2007/12/27

"Não sei quantas almas tenho" - Fernando Pessoa


Não sei quantas almas tenho.
Cada momento mudei.
Continuamente me estranho.
Nunca me vi nem achei.
De tanto ser, só tenho alma.
Quem tem alma não tem calma.
Quem vê é só o que vê,
Quem sente não é quem é.

Atento ao que sou e vejo,
Torno-me eles e não eu.
Cada meu sonho ou desejo
É do que nasce e não meu.
Sou minha própria paisagem,
Assisto à minha passagem,
Diverso, móbil e só,
Não sei sentir-me onde estou.

Por isso, alheio, vou lendo
Como páginas, meu ser.
O que segue não prevendo,
O que passou a esquecer.
Noto à margem do que li
O que julguei que senti.
Releio e digo: "Fui eu?"
Deus sabe, porque o escreveu.

Fernando Pessoa

4 Comments:

Anonymous Anónimo said...

tenho tantas e tão boas, umas melhores que as outras e uma que as abraça a todas ;)

sexta-feira, dezembro 28, 2007 10:39:00 da manhã  
Anonymous Anónimo said...

Já eu só tenho uma, mas que muda de cor, de cheiro, de forma e por vezes até canta de forma diferente.
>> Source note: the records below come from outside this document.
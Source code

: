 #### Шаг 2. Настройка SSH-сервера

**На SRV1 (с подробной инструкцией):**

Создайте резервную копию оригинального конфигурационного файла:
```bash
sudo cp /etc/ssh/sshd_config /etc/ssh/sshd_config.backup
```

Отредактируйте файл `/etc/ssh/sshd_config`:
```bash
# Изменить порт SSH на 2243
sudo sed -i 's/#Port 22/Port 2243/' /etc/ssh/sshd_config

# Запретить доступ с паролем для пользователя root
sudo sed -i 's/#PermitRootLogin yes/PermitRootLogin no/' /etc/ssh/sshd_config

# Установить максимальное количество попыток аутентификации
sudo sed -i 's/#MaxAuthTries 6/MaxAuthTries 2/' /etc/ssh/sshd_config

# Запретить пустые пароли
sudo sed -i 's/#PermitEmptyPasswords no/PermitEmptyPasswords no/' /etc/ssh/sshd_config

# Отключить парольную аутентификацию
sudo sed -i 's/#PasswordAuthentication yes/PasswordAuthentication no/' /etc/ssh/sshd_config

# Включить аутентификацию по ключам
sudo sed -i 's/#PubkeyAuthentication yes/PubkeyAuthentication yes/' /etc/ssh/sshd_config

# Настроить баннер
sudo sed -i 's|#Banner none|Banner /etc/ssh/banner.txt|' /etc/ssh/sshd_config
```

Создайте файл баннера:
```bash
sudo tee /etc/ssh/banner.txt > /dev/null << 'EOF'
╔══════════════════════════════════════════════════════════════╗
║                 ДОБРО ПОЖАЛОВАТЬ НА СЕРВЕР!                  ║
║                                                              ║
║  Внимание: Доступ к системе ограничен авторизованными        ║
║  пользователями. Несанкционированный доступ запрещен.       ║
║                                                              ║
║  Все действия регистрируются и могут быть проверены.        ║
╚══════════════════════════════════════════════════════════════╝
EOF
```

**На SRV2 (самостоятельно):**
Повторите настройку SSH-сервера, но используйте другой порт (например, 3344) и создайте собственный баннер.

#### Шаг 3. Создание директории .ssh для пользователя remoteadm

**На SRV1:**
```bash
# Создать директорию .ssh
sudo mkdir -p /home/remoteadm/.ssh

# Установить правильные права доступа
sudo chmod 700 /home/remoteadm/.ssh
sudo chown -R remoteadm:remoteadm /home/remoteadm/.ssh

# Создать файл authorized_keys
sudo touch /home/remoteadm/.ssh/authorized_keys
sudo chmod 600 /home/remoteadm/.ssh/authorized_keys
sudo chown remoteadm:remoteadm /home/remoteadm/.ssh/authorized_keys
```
sexta-feira, dezembro 28, 2007 5:27:00 da tarde  
Anonymous Anónimo said...

Chamou-me a atenção a figura "Twin Souls" e o facto de estar associada a este poema de Fernando Pessoa.
"Fui eu?" Não importa... Consciente ou Inconscientemente, somos o que somos e atraímos e muitas vezes fundimos!

sexta-feira, dezembro 28, 2007 6:49:00 da tarde  
Blogger Mário Rui Santos said...

Atraímos, fundimos, renascemos, criamos, arrumamos, sorrimos... :)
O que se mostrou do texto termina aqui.